The war over the war
WASHINGTON--Both presidential candidates focused on Iraq, Afghanistan and Pakistan on Tuesday, as Sen. John McCain clashed with Sen. Barack Obama over whether the U.S. should take unilateral action in Pakistan to root out terrorists.
The campaigns turned to foreign policy as Obama travels to Europe and the Mideast next week.
Obama, in a speech at the Woodrow Wilson Center here that his campaign billed as a major foreign policy address, said the U.S. needs to "make it clear that the United States seeks no permanent bases in Iraq," a reference to McCain's suggestion that the U.S. could draw down troops but leave an occupying force similar to post-war arrangements in Germany and South Korea.
In talking about Iraq, Obama returned to the core rationale of his candidacy, his opposition to the Iraq war, which in his argument shows his judgment -- and trumps any lack of experience.
Countering this, McCain, in Albuquerque, N.M., said, "In wartime, judgment and experience matter. In a time of war, the commander in chief doesn't get a learning curve."
Both said the situation in Pakistan is not improving.
"We need more troops, more helicopters, more satellites, more Predator drones in the Afghan border region. And we must make it clear that if Pakistan cannot or will not act, we will take out high-level terrorist targets like bin Laden if we have them in our sights," Obama said.
"Senator Obama has spoken in public about taking unilateral military action in Pakistan. In trying to sound tough, he has made it harder for the people whose support we most need to provide it. I will not bluster, and I will not make idle threats," McCain said.
The larger point of Obama's speech was to lay out -- again -- the core "pillars" of his approach and contrast them to the Bush administration go-it alone strategy that has diminished U.S. standing in the world. In some ways, the "Obama Doctrine" spelled out Tuesday was not all that different from an Obama essay, "Renewing American Leadership," that ran last year in Foreign Affairs magazine.

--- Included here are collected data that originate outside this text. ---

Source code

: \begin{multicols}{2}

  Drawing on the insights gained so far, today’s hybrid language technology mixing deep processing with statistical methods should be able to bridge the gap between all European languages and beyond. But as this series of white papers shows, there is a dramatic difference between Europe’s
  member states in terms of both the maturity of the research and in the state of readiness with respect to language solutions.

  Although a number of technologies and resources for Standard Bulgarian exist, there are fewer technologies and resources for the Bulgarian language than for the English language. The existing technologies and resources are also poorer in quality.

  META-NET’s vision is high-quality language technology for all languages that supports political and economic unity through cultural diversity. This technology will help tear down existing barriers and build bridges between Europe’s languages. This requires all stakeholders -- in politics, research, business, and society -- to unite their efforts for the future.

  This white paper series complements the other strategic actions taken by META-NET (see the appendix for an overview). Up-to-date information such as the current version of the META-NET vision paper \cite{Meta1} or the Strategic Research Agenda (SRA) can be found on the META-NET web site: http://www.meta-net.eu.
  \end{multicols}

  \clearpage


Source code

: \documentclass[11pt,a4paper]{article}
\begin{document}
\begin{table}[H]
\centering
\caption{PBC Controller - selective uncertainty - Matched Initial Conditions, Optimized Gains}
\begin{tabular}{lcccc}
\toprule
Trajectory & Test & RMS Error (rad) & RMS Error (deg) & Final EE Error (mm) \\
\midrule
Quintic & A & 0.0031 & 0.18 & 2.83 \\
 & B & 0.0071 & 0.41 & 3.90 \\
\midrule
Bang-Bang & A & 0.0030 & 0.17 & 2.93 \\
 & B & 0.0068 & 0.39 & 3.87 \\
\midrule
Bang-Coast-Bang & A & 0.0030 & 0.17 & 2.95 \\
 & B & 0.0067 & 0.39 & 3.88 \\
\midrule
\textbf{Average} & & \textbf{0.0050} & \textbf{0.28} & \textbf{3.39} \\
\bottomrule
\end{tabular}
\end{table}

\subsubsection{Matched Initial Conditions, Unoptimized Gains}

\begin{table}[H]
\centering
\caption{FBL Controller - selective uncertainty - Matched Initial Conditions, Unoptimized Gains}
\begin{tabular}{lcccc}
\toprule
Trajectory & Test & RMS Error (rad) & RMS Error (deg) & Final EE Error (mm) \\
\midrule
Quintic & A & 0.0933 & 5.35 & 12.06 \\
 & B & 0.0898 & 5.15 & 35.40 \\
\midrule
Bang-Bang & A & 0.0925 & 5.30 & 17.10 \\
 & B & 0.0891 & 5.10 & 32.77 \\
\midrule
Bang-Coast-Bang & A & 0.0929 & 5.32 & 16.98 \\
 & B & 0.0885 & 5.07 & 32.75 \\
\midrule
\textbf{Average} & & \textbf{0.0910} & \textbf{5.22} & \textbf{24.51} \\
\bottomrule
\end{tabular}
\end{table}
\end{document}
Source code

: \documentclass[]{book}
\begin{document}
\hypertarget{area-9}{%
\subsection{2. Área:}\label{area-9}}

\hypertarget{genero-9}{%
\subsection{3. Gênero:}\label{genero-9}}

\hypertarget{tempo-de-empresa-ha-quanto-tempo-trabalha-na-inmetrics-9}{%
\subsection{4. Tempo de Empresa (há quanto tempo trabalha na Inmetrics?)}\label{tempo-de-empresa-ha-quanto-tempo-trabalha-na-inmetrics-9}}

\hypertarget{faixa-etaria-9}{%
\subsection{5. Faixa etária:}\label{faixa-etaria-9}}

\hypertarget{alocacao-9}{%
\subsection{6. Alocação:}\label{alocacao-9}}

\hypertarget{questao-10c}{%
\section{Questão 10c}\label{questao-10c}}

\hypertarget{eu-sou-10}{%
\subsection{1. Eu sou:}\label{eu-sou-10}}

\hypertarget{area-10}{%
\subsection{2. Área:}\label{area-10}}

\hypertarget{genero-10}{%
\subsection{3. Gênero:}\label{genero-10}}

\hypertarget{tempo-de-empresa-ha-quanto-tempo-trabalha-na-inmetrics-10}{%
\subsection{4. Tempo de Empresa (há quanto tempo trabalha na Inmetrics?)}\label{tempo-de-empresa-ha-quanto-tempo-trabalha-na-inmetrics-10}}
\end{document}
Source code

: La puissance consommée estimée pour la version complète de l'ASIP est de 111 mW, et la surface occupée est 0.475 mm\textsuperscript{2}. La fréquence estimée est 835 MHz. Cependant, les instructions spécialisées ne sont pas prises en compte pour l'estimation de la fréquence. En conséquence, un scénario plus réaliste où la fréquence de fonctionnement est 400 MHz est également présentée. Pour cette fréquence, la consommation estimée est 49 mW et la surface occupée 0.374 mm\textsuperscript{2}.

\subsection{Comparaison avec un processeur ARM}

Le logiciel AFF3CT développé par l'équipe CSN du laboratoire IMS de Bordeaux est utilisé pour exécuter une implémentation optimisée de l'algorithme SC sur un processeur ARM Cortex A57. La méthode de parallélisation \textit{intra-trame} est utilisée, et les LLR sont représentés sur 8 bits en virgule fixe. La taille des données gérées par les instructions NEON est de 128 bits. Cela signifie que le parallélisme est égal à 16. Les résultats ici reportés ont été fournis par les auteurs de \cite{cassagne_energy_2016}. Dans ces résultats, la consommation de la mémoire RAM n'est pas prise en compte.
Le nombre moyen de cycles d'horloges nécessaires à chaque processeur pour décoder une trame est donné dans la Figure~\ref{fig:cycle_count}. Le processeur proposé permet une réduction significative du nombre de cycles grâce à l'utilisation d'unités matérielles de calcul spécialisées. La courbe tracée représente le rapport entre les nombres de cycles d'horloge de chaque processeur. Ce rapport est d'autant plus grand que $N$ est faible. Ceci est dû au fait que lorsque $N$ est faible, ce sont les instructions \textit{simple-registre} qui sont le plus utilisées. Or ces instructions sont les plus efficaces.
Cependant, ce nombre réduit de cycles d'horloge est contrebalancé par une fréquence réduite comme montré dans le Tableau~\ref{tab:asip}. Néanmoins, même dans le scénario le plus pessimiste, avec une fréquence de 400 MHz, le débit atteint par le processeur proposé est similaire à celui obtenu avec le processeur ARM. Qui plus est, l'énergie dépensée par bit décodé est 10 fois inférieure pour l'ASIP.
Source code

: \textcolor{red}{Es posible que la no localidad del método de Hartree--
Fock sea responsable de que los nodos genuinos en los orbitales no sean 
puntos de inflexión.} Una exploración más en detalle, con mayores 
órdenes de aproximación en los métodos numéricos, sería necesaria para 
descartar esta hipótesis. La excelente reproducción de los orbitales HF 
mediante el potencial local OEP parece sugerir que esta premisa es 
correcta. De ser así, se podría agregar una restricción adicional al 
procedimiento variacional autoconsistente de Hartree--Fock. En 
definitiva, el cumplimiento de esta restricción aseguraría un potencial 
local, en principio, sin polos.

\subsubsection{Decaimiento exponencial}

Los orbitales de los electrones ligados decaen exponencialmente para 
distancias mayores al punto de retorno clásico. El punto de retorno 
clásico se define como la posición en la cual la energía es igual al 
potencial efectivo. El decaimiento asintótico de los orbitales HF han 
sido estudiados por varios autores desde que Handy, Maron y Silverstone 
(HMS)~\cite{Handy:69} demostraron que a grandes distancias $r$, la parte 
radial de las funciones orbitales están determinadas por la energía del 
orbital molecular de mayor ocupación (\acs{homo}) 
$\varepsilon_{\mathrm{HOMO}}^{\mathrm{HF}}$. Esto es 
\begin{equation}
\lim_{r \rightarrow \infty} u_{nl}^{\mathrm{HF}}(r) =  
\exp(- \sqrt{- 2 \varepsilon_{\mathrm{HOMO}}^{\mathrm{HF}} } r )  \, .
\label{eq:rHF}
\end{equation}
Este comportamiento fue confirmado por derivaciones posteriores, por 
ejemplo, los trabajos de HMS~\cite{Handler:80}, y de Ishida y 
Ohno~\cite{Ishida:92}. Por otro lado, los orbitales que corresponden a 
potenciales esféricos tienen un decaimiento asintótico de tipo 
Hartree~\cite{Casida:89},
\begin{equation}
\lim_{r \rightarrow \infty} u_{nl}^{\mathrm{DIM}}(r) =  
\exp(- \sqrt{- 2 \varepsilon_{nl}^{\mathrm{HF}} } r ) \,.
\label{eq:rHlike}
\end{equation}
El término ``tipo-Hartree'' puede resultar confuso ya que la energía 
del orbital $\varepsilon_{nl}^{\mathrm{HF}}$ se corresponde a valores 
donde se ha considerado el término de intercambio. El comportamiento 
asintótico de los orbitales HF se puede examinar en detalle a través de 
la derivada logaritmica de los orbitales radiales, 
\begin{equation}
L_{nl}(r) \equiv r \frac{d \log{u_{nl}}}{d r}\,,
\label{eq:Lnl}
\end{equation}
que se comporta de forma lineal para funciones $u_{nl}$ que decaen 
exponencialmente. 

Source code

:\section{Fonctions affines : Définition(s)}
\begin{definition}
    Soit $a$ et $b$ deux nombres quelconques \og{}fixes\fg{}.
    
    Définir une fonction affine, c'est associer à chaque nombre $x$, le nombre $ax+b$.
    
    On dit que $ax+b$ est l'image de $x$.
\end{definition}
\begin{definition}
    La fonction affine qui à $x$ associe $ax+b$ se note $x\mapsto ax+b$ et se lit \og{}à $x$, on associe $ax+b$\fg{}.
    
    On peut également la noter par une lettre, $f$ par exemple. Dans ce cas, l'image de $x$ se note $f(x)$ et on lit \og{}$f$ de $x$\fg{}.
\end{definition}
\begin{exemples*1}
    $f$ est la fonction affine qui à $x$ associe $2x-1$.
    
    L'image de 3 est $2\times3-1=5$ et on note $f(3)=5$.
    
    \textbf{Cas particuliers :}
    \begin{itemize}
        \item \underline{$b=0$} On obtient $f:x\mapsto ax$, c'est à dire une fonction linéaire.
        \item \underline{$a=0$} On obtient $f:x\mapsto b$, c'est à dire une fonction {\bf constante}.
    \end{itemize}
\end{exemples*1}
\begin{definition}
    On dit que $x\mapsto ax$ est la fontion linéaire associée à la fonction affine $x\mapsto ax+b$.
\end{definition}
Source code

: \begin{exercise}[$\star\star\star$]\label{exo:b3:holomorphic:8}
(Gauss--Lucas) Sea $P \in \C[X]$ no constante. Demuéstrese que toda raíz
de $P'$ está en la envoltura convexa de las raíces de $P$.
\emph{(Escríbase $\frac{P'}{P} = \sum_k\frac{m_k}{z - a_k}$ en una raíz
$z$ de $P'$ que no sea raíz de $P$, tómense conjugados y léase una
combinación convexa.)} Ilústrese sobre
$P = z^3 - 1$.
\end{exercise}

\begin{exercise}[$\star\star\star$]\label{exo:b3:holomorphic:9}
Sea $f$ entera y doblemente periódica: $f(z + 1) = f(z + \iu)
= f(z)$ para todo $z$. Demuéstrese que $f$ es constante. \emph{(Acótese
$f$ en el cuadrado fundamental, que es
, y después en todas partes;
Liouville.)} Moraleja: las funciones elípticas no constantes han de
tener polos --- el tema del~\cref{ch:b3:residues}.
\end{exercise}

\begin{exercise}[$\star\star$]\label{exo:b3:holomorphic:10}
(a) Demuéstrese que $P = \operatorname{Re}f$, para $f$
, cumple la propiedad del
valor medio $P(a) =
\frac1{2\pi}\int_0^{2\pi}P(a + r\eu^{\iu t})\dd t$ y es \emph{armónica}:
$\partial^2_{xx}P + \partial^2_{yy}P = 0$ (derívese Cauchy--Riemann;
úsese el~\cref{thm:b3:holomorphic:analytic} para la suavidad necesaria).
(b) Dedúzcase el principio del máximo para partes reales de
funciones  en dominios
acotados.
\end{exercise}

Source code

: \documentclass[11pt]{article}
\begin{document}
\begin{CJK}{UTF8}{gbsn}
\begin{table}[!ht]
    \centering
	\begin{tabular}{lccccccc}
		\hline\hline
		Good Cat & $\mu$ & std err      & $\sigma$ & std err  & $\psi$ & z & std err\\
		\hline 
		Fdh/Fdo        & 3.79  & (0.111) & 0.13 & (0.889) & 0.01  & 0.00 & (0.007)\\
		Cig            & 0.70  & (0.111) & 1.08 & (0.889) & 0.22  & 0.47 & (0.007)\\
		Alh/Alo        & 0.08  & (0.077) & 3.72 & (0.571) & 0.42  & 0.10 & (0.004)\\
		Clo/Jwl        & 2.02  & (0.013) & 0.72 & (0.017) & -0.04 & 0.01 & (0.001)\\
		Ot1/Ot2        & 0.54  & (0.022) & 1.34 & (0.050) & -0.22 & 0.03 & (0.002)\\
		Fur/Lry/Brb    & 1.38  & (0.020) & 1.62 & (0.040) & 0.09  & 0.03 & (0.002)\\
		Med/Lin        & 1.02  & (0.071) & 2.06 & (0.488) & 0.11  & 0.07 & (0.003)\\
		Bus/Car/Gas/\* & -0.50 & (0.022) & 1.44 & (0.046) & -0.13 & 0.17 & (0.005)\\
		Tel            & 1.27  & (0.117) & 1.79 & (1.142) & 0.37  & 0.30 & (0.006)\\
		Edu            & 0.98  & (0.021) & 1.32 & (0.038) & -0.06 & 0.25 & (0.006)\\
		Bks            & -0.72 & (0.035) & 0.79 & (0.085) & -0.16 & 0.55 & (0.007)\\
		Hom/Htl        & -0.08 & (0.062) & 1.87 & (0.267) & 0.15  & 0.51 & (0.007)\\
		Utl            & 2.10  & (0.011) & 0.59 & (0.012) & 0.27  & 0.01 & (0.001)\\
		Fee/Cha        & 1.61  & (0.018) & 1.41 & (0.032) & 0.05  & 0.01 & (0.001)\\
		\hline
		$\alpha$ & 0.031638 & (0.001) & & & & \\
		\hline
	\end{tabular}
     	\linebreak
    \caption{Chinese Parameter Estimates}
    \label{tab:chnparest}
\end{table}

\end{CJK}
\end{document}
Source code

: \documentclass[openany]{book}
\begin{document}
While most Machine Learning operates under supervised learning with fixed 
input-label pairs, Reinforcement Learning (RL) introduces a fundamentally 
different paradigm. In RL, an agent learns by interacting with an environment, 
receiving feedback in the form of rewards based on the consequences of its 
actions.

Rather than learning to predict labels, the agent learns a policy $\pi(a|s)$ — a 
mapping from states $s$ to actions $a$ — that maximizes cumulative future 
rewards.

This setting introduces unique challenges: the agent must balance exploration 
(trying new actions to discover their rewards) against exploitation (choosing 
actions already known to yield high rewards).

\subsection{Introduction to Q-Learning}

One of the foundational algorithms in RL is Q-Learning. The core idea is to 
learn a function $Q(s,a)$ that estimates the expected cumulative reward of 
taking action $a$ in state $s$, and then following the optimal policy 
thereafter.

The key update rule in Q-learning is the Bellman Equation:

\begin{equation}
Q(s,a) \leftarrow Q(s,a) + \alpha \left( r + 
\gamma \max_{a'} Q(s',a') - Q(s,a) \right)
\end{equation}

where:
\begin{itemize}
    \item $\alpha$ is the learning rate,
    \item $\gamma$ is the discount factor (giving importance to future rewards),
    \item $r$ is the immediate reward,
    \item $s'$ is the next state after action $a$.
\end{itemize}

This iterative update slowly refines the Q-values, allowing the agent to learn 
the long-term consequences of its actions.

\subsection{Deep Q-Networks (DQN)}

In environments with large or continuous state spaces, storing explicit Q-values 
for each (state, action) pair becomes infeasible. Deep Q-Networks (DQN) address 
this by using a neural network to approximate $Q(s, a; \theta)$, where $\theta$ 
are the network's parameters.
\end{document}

"I will focus this strategy on five goals essential to making America safer: ending the war in Iraq responsibly; finishing the fight against al Qaeda and the Taliban; securing all nuclear weapons and materials from terrorists and rogue states; achieving true energy security; and rebuilding our alliances to meet the challenges of the 21st century," Obama said Tuesday.
The thought within the Obama team is that Obama needed to repeat -- and give more specifics about -- his diplomatic vision before he visits Iraq and Afghanistan.